Now we can simply decompose $R' = R_{p}' + R_{n}'$ such that
$$R_{p}' = \sin\theta'p, \text{ } R_{n}' = -\cos\theta'n$$
Since the book shows the result of $R_{p}'$ first, let's investigate this one first.
By Snell's law, we have $R_{p}' = \frac{\eta}{\eta'}\sin\theta p$. Also, if we recall how we get the reflected vector in the above section 9.4 in the book, we can easily see that $\sin\theta p = R + \langle R, n \rangle n = R + \cos\theta n$(remember that $|R| = 1$!).

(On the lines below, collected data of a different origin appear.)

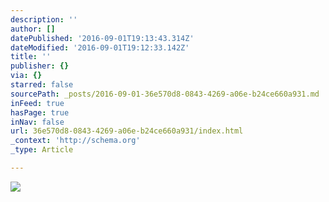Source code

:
 ```yaml
---
description: ''
author: []
datePublished: '2016-09-01T19:13:43.314Z'
dateModified: '2016-09-01T19:12:33.142Z'
title: ''
publisher: {}
via: {}
starred: false
sourcePath: _posts/2016-09-01-36e570d8-0843-4269-a06e-b24ce660a931.md
inFeed: true
hasPage: true
inNav: false
url: 36e570d8-0843-4269-a06e-b24ce660a931/index.html
_context: 'http://schema.org'
_type: Article

---
```

![](https://the-grid-user-content.s3-us-west-2.amazonaws.com/5d9d28c2-5f20-4e77-bc46-45b4a5f83e39.jpg)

Therefore, we have
$$R_{p}' = \frac{\eta}{\eta'}\sin\theta p = (\frac{\eta}{\eta'}\sin\theta)(\frac{1}{\sin\theta}(R + \cos\theta n)) = \frac{\eta}{\eta'}(R + \cos\theta n)$$ as desired.
On the other hand, $R_{n}' = -\cos\theta'n = -\sqrt{1 - \sin^{2}\theta'}n$(since we assume that $\theta$ and $\theta'$ are both acute angles), and $\sin\theta' = |R_{p}'|$, so we have
$$R_{n}' = -\sqrt{1 - \sin^{2}\theta'}n = -\sqrt{1 - |R_{p}'|^{2}}n$$
which is the same as what the book shows.